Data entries
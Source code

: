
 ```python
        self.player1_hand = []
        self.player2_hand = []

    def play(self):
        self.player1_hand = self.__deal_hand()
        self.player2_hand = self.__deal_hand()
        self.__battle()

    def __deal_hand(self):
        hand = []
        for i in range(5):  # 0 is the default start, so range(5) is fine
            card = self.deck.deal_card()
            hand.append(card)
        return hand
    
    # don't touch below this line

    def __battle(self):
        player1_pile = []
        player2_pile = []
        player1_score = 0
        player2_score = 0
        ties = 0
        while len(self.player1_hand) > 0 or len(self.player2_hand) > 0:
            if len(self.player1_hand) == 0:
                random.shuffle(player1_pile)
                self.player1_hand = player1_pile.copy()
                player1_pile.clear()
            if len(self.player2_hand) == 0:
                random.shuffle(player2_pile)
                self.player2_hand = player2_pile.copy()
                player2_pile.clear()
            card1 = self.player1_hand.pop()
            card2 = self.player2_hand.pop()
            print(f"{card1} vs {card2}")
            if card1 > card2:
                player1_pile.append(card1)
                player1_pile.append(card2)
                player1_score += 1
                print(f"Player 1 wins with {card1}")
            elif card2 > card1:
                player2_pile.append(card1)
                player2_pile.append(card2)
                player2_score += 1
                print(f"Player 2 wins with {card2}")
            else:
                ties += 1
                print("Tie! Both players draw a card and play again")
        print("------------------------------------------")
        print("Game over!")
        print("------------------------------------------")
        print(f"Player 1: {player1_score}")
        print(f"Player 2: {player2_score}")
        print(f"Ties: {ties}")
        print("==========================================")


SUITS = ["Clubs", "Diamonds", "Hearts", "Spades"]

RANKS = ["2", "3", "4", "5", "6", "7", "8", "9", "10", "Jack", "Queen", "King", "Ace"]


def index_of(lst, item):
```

## [Activity]
All lines of the records above that carry the word "clear" should be listed.

## [Task answer]
                player1_pile.clear()
                player2_pile.clear()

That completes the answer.